Records contained in a dataset
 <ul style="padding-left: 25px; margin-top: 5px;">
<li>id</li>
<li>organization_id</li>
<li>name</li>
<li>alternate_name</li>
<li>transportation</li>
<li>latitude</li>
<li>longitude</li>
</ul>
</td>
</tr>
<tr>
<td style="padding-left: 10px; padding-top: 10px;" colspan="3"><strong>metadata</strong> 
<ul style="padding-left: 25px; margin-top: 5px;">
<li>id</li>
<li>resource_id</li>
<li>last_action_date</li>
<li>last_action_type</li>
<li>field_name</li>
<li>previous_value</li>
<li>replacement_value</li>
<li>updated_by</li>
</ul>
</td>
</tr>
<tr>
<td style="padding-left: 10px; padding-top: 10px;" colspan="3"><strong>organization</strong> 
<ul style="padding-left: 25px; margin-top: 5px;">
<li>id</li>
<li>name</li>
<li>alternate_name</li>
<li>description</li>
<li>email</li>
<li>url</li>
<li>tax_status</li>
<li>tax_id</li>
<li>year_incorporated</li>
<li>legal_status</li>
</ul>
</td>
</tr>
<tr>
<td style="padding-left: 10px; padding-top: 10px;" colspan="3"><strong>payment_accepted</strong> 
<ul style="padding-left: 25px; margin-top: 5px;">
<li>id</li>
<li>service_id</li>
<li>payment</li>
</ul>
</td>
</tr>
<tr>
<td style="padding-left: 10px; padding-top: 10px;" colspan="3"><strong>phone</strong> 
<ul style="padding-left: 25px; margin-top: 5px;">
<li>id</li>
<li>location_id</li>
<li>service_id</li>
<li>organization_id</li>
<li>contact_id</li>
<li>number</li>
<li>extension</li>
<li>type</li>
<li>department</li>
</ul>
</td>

--

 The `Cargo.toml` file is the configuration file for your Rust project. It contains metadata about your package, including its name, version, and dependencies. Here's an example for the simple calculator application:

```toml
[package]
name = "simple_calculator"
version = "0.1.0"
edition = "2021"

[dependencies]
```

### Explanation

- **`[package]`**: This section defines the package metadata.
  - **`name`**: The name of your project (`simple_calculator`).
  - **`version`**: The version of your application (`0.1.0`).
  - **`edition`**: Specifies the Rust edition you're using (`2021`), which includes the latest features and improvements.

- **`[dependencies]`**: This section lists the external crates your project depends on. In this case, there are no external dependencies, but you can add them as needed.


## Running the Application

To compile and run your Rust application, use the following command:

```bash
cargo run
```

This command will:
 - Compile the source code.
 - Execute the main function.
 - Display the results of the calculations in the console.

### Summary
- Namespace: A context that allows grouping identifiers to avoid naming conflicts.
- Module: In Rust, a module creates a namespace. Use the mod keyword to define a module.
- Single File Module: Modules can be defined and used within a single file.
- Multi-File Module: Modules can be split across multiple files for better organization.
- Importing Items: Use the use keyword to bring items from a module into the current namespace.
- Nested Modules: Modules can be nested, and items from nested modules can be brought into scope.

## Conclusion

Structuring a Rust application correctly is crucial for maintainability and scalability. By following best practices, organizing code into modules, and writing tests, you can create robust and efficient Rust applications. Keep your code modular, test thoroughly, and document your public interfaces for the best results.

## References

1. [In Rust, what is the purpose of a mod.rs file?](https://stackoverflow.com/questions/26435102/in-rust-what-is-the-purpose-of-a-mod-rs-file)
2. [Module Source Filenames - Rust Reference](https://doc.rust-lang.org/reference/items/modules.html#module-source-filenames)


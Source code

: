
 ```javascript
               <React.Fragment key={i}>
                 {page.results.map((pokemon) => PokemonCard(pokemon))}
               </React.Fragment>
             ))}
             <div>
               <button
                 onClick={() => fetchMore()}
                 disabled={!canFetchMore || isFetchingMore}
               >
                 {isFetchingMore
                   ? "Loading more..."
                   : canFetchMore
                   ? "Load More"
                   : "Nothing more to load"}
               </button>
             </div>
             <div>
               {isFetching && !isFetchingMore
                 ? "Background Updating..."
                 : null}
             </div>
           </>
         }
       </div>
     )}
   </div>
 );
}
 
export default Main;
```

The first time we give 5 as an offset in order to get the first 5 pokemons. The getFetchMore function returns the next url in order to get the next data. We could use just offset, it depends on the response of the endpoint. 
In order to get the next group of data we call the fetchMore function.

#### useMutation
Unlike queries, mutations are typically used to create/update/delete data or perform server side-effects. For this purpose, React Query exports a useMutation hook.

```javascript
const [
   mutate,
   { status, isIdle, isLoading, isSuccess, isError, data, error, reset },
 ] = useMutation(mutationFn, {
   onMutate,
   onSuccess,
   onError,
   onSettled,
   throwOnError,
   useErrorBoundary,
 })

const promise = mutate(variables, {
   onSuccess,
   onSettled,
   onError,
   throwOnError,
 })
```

* [TASK TO CARRY OUT]
Out of the records, collect only those lines that contain the string "edition".

* [RESULT BELOW]
edition = "2021"
  - **`edition`**: Specifies the Rust edition you're using (`2021`), which includes the latest features and improvements.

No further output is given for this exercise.